Exercise requirements - Take the lines below between the one holding "Respiratory or skin sensitisation" and the one holding "STOT - repeated exposure", inclusive, and copy them exactly. Add nothing.

◇ ◇ ◇ ◇ ◇

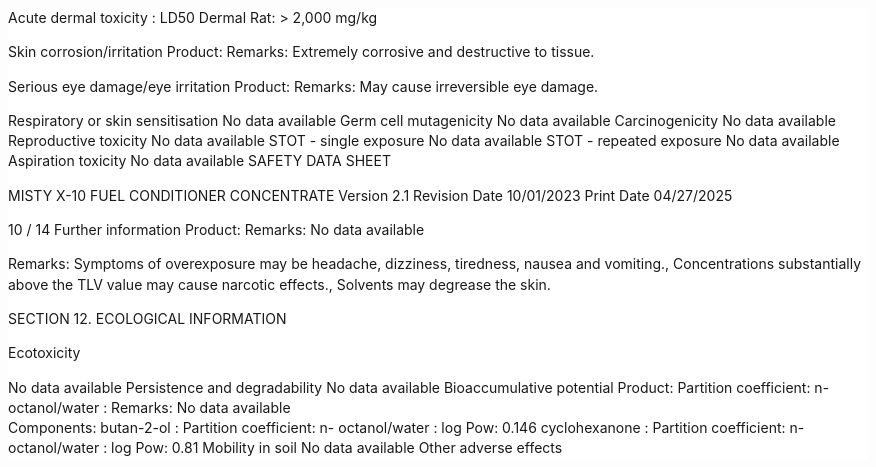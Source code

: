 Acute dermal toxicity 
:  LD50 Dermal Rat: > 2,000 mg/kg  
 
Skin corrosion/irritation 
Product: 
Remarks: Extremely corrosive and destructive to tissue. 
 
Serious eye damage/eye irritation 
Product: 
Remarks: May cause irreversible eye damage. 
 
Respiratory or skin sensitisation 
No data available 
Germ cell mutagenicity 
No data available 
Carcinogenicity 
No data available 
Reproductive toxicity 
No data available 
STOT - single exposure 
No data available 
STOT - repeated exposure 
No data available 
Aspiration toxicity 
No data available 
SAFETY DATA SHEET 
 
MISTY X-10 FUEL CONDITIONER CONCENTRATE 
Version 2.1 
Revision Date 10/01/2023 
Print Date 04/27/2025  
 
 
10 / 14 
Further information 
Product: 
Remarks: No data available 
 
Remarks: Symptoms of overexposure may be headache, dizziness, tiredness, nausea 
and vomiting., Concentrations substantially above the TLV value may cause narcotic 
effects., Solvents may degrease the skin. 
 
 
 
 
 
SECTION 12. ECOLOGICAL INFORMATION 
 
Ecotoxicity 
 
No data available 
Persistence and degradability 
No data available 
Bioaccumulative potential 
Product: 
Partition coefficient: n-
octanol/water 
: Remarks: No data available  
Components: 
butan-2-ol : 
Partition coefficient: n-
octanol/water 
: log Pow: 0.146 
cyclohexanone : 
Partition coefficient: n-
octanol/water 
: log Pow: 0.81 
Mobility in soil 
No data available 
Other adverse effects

◇ ◇ ◇ ◇ ◇

Finished exercise -
Respiratory or skin sensitisation 
No data available 
Germ cell mutagenicity 
No data available 
Carcinogenicity 
No data available 
Reproductive toxicity 
No data available 
STOT - single exposure 
No data available 
STOT - repeated exposure 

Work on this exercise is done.